(Beginning of Provided records)
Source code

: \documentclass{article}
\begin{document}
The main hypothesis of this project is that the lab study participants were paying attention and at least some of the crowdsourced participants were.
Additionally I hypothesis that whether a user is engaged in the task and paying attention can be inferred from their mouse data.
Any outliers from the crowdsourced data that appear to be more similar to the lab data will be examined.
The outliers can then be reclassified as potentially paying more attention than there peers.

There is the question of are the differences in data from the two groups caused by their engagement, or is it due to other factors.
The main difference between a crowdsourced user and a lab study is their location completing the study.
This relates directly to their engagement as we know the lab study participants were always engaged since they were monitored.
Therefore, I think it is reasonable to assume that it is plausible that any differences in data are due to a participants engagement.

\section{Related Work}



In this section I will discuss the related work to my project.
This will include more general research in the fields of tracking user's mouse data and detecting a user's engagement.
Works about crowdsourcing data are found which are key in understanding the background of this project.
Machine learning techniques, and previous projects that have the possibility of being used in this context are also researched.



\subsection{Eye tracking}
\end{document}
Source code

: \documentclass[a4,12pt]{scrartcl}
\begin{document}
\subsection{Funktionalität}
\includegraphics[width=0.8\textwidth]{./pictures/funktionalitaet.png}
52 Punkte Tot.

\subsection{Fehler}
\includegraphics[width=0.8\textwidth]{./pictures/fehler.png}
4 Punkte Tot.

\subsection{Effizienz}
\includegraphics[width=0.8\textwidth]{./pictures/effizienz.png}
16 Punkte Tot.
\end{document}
(End of Provided records)
■ Goal of the exercise:
Wherever the word "data" appears in the listing above, copy that line.

■ Answer to the exercise:
Additionally I hypothesis that whether a user is engaged in the task and paying attention can be inferred from their mouse data.
Any outliers from the crowdsourced data that appear to be more similar to the lab data will be examined.
There is the question of are the differences in data from the two groups caused by their engagement, or is it due to other factors.
Therefore, I think it is reasonable to assume that it is plausible that any differences in data are due to a participants engagement.
This will include more general research in the fields of tracking user's mouse data and detecting a user's engagement.
Works about crowdsourcing data are found which are key in understanding the background of this project.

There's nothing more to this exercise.